L’abus sexuel ritualisé sataniste (ASRS) serait un abus sexuel commis dans un cadre rituel d’inspiration sataniste ou luciférienne, suivi ou non de meurtre, sur des personnes fragiles, souvent des enfants. On recense plus de 12 000 cas, pour la plupart non prouvés, d'abus rituels sataniques commençant aux États-Unis dans les années 1980, se propageant dans de nombreuses régions du monde à la fin des années 90 et persistant aujourd'hui.

La notion est née en 1980, à la suite de la publication d'un ouvrage relatant les entretiens entre un psychiatre canadien et sa patiente, qui témoigne sous hypnose des abus rituels sataniques auxquels elle a pris part.

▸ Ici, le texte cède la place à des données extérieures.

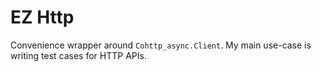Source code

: EZ Http
=======

Convenience wrapper around `Cohttp_async.Client`. My main use-case is writing
test cases for HTTP APIs.
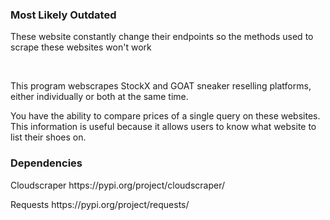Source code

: <h3>Most Likely Outdated</h3>
<p>These website constantly change their endpoints so the methods used to scrape these websites won't work</p>
</br>
<p>This program webscrapes StockX and GOAT sneaker reselling platforms, either individually or both at the same time.</p>
You have the ability to compare prices of a single query on these websites.
This information is useful because it allows users to know what website to list their shoes on.

<h3>Dependencies</h3>
<p>Cloudscraper https://pypi.org/project/cloudscraper/</p>
<p>Requests https://pypi.org/project/requests/</p>


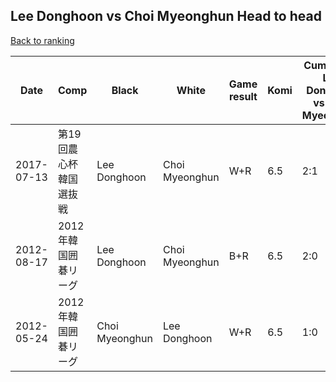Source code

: ## Lee Donghoon vs Choi Myeonghun Head to head

[Back to ranking](../../index.md)




| **Date** | **Comp** | **Black** | **White** | **Game result** | **Komi** | **Cumulative Lee Donghoon vs Choi Myeonghun** | **Lee Donghoon streak** | **Choi Myeonghun streak** | 
| --- | --- | --- | --- | --- | --- | --- | --- | --- |
| 2017-07-13 | 第19回農心杯韓国選抜戦 | Lee Donghoon | Choi Myeonghun | W+R | 6.5 | 2:1 | 0 | 1 | 
| 2012-08-17 | 2012年韓国囲碁リーグ | Lee Donghoon | Choi Myeonghun | B+R | 6.5 | 2:0 | 2 | 0 | 
| 2012-05-24 | 2012年韓国囲碁リーグ | Choi Myeonghun | Lee Donghoon | W+R | 6.5 | 1:0 | 1 | 0 |




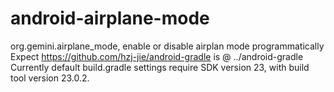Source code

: # android-airplane-mode
org.gemini.airplane_mode, enable or disable airplan mode programmatically
Expect https://github.com/hzj-jie/android-gradle is @ ../android-gradle
Currently default build.gradle settings require SDK version 23, with build tool version 23.0.2.
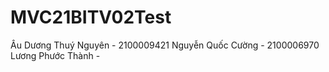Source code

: # MVC21BITV02Test

Âu Dương Thuý Nguyên - 2100009421
Nguyễn Quốc Cường - 2100006970
Lương Phước Thành - 
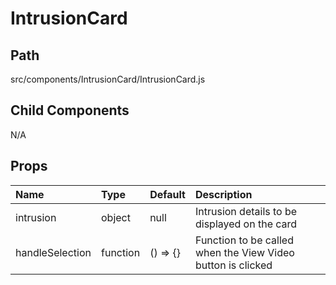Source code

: # IntrusionCard

## Path
src/components/IntrusionCard/IntrusionCard.js

## Child Components
N/A

## Props

| Name | Type | Default  | Description |
|:-----|:-----|:---------|:-----|
| intrusion | object | null     | Intrusion details to be displayed on the card |
| handleSelection | function | () => {} | Function to be called when the View Video button is clicked |

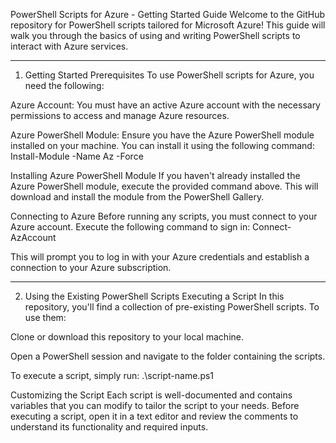 PowerShell Scripts for Azure - Getting Started Guide
Welcome to the GitHub repository for PowerShell scripts tailored for Microsoft Azure! This guide will walk you through the basics of using and writing PowerShell scripts to interact with Azure services.


----------------------------------------------------------------

1. Getting Started
Prerequisites
To use PowerShell scripts for Azure, you need the following:

Azure Account: You must have an active Azure account with the necessary permissions to access and manage Azure resources.

Azure PowerShell Module: Ensure you have the Azure PowerShell module installed on your machine. You can install it using the following command:
Install-Module -Name Az -Force

Installing Azure PowerShell Module
If you haven't already installed the Azure PowerShell module, execute the provided command above. This will download and install the module from the PowerShell Gallery.

Connecting to Azure
Before running any scripts, you must connect to your Azure account. Execute the following command to sign in:
Connect-AzAccount

This will prompt you to log in with your Azure credentials and establish a connection to your Azure subscription.

----------------------------------------------------------------

2. Using the Existing PowerShell Scripts
Executing a Script
In this repository, you'll find a collection of pre-existing PowerShell scripts. To use them:

Clone or download this repository to your local machine.

Open a PowerShell session and navigate to the folder containing the scripts.

To execute a script, simply run:
.\script-name.ps1

Customizing the Script
Each script is well-documented and contains variables that you can modify to tailor the script to your needs. Before executing a script, open it in a text editor and review the comments to understand its functionality and required inputs.

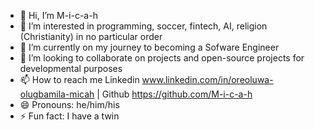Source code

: - 👋 Hi, I’m M-i-c-a-h
- 👀 I’m interested in programming, soccer, fintech, AI, religion (Christianity) in no particular order
- 🌱 I’m currently on my journey to becoming a Sofware Engineer
- 💞️ I’m looking to collaborate on projects and open-source projects for developmental purposes
- 📫 How to reach me Linkedin www.linkedin.com/in/oreoluwa-olugbamila-micah | Github https://github.com/M-i-c-a-h
- 😄 Pronouns: he/him/his
- ⚡ Fun fact: I have a twin

<!---
M-i-c-a-h/M-i-c-a-h is a ✨ special ✨ repository because its `README.md` (this file) appears on your GitHub profile.
You can click the Preview link to take a look at your changes.
--->
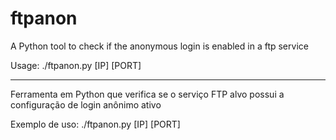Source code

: # ftpanon
A Python tool to check if the anonymous login is enabled in a ftp service

Usage: ./ftpanon.py [IP] [PORT]

-----------------------------------------------------------------------------------------------------

Ferramenta em Python que verifica se o serviço FTP alvo possui a configuração de login anônimo ativo 

Exemplo de uso: ./ftpanon.py [IP] [PORT]

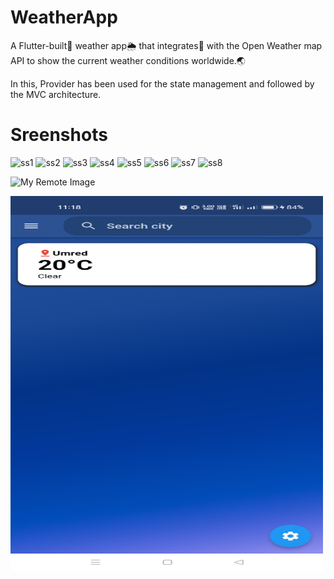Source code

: # WeatherApp

A Flutter-built📳 weather app🌦️ that integrates🔗 with the Open Weather map API to show the current weather conditions worldwide.🌏    

In this, Provider has been used for the state management and followed by the MVC architecture.

# Sreenshots

![ss1](https://github.com/swatikawale/weatherApp/assets/80878648/78762e1c-0745-4e7a-9cea-6b84add5e37e)
![ss2](https://github.com/swatikawale/weatherApp/assets/80878648/e7de18c6-0078-4e09-96da-aa5092f80813)
![ss3](https://github.com/swatikawale/weatherApp/assets/80878648/17cf696c-d9b5-4db1-8a0a-e8fbc1b6f876)
![ss4](https://github.com/swatikawale/weatherApp/assets/80878648/9f09ed75-c03e-4da1-ac4d-3d4c7e78afd2)
![ss5](https://github.com/swatikawale/weatherApp/assets/80878648/5829db25-2336-4e3c-83de-b5a4ac6eaa62)
![ss6](https://github.com/swatikawale/weatherApp/assets/80878648/53bf7ff4-780d-4319-9a52-a0b4f5f82221)
![ss7](https://github.com/swatikawale/weatherApp/assets/80878648/7ef6f731-6128-4f30-8755-ce5af2d2fdcf)
![ss8](https://github.com/swatikawale/weatherApp/assets/80878648/f1ccd434-02f1-4673-806d-07697a55740a)



![My Remote Image]([https://www.dropbox.com/s/.../my-remote-image.jpg](https://github.com/swatikawale/weatherApp/blob/main/images/ss/ss1.jpg)?dl=0)

<!DOCTYPE html>
<html>
<body>
<img src="https://github.com/swatikawale/weatherApp/blob/main/images/ss/ss1.png" alt="ss1" width="500" height="600">

</body>
</html>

Dans sa forme la plus extrême, les allégations impliquent une conspiration d'un culte satanique mondial qui inclut l'élite mondiale riche et puissante dans laquelle des enfants sont enlevés ou élevés pour des sacrifices humains, la pornographie et la prostitution. Presque tous les aspects de l'abus rituel sont controversés, y compris sa définition, la source des allégations et leurs preuves, les témoignages des victimes présumées et les affaires judiciaires impliquant les allégations et les enquêtes criminelles. La panique a touché les avocats, les thérapeutes et les travailleurs sociaux qui ont traité des allégations d'abus sexuels sur des enfants.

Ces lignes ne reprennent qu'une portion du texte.